Problem details = Pull every line from the records that has the word "string" in it.

Items from a dataset:
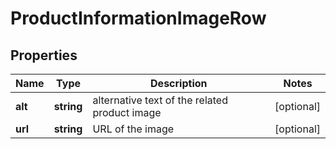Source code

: # ProductInformationImageRow

## Properties

| Name | Type | Description | Notes |
|------------ | ------------- | ------------- | -------------|
**alt** | **string** | alternative text of the related product image |[optional]|
**url** | **string** | URL of the image |[optional]|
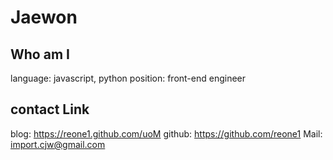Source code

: # Jaewon

## Who am I

language: javascript, python
position: front-end engineer

## contact Link

blog: https://reone1.github.com/uoM
github: https://github.com/reone1
Mail: [import.cjw@gmail.com](mailto://)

Solution below =
**alt** | **string** | alternative text of the related product image |[optional]|
**url** | **string** | URL of the image |[optional]|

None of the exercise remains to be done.